When you reach the line containing "Nas tardes de verão, os portugueses costumam reunir-se em casa" in the entries below, begin reproducing lines exactly, and stop once the line containing "3. Qual é o" is done.

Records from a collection

»»

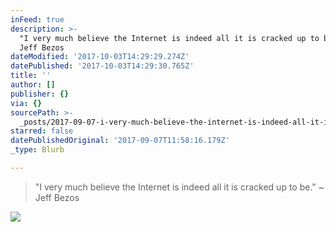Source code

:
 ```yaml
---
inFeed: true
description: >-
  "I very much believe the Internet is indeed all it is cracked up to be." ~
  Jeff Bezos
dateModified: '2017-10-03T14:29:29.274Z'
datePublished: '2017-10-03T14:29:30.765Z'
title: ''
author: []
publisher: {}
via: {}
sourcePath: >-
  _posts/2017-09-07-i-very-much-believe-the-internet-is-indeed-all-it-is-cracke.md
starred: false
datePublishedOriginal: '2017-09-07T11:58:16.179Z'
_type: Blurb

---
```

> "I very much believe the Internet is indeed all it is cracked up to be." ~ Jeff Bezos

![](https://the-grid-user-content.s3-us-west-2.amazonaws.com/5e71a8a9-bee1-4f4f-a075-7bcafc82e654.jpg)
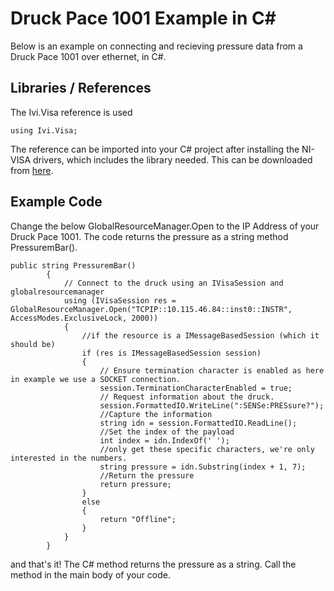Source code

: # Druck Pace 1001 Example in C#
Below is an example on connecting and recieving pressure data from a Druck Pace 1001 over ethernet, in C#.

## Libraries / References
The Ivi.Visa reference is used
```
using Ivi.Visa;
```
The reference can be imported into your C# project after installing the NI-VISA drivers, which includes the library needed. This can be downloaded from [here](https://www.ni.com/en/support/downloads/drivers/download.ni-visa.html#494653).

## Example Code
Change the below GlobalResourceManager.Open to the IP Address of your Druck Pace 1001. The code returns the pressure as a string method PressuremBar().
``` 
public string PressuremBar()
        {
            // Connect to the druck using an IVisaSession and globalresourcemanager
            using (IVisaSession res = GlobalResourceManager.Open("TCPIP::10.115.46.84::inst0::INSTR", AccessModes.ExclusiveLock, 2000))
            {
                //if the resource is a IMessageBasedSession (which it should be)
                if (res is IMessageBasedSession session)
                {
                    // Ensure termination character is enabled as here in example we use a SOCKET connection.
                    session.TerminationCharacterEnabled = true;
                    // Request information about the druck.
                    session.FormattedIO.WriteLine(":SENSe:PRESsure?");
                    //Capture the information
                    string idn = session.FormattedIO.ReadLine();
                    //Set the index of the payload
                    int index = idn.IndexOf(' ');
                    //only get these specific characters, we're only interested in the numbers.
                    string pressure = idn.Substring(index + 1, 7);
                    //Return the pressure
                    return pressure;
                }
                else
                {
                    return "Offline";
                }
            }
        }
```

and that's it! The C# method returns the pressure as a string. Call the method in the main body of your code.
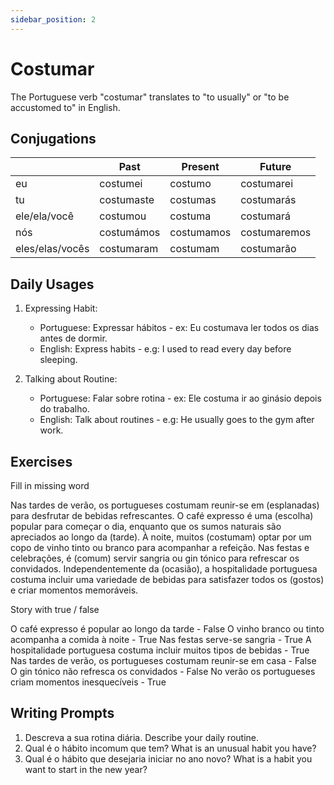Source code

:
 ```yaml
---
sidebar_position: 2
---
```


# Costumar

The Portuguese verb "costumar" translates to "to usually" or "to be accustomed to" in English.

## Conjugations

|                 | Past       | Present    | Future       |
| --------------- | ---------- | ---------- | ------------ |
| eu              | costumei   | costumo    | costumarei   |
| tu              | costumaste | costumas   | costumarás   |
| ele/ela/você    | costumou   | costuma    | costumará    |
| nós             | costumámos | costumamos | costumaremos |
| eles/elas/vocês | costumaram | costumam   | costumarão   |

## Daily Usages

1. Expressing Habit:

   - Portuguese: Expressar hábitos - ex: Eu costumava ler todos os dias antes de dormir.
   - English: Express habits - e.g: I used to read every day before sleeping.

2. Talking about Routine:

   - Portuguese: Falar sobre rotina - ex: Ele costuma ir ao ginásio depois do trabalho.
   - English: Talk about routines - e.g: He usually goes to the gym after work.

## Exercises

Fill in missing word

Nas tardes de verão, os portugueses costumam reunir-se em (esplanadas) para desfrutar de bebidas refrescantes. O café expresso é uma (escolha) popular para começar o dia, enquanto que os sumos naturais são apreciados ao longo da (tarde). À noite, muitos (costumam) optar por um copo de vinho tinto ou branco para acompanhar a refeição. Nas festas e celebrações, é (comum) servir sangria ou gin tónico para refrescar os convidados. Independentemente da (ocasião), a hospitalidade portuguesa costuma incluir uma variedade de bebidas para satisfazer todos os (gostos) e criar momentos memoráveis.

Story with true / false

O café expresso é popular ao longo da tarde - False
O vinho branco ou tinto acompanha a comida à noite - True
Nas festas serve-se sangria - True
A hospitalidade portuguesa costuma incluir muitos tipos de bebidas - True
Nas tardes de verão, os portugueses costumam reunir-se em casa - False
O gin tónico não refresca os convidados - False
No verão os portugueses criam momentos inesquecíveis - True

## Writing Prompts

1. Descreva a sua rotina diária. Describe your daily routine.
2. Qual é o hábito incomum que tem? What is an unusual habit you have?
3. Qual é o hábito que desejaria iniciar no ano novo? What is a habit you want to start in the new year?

««
»»

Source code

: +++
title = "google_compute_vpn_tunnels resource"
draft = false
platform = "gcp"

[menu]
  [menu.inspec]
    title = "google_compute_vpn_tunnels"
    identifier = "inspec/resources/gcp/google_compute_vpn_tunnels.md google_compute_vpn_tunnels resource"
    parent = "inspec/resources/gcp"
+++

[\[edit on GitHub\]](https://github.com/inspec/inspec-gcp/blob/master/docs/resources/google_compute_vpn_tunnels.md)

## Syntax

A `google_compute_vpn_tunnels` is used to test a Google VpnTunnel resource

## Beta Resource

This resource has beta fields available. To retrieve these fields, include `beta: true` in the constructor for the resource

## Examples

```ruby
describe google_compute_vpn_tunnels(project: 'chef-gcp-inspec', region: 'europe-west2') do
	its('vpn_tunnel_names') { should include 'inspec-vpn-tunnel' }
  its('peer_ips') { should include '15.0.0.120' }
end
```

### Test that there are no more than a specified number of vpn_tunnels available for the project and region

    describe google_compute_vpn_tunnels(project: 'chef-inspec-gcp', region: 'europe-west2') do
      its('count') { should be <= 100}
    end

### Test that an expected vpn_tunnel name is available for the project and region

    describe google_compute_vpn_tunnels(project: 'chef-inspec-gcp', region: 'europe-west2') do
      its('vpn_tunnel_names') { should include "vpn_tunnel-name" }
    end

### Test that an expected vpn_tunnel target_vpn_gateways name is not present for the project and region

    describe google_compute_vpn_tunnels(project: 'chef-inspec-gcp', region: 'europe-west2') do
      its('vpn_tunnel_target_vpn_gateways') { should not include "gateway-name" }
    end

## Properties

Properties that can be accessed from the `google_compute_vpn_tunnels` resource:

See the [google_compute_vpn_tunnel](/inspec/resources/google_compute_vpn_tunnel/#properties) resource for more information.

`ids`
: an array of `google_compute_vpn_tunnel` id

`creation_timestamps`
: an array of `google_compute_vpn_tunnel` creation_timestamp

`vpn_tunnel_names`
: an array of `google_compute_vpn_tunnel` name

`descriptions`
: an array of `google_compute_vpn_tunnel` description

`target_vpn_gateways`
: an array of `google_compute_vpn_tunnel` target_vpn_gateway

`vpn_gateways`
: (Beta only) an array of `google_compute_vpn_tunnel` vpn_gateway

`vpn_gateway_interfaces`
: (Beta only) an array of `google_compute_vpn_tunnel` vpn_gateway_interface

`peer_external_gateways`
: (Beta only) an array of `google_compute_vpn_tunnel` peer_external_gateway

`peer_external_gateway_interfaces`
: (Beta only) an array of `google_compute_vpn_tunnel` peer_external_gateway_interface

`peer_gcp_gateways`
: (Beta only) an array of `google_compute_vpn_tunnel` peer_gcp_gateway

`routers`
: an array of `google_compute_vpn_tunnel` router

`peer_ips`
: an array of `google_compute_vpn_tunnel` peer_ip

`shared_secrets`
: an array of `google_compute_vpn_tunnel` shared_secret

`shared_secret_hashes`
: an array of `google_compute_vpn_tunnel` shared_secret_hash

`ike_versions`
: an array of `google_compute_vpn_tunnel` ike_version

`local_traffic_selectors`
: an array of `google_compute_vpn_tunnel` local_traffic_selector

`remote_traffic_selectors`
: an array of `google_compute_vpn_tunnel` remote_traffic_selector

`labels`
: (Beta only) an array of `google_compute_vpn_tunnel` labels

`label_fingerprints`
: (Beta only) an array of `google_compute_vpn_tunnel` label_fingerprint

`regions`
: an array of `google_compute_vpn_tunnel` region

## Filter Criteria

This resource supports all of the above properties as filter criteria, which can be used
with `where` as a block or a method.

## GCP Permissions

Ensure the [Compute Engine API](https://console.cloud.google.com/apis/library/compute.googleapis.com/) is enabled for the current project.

««
»»

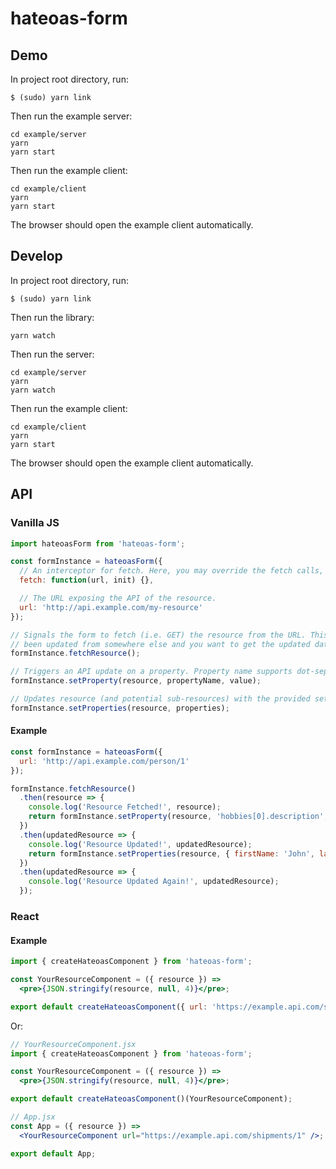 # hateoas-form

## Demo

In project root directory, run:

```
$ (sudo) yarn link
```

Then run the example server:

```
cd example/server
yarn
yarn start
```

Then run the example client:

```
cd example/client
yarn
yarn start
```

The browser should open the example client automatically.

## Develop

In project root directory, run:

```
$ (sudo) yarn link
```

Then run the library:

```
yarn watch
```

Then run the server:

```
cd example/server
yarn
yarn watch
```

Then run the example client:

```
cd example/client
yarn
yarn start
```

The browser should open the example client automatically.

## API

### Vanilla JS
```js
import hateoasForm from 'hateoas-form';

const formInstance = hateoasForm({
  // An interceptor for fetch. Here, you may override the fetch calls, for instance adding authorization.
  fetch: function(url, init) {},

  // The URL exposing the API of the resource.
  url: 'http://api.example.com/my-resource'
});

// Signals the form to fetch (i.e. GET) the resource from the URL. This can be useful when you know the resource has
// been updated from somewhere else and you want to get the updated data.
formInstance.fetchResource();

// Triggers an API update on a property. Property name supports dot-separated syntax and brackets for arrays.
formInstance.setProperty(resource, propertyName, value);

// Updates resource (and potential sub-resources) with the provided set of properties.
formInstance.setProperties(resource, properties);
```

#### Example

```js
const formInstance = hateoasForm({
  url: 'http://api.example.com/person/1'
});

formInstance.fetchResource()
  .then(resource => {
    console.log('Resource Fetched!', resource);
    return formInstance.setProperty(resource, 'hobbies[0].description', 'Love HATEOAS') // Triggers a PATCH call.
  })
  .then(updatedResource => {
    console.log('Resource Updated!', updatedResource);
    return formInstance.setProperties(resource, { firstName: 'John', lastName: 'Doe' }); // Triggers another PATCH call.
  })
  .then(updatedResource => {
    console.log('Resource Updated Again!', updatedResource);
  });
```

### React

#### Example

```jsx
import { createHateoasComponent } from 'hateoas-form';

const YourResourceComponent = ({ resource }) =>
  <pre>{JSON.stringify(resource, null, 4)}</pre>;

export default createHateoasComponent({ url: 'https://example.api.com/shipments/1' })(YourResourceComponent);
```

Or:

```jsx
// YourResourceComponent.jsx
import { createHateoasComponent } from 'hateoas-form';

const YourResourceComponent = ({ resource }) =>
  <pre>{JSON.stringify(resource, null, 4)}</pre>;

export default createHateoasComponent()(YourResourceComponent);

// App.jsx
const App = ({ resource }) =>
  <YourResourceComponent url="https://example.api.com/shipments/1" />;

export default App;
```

««

Response to this exercise
Nas tardes de verão, os portugueses costumam reunir-se em casa - False
O gin tónico não refresca os convidados - False
No verão os portugueses criam momentos inesquecíveis - True

## Writing Prompts

1. Descreva a sua rotina diária. Describe your daily routine.
2. Qual é o hábito incomum que tem? What is an unusual habit you have?
3. Qual é o hábito que desejaria iniciar no ano novo? What is a habit you want to start in the new year?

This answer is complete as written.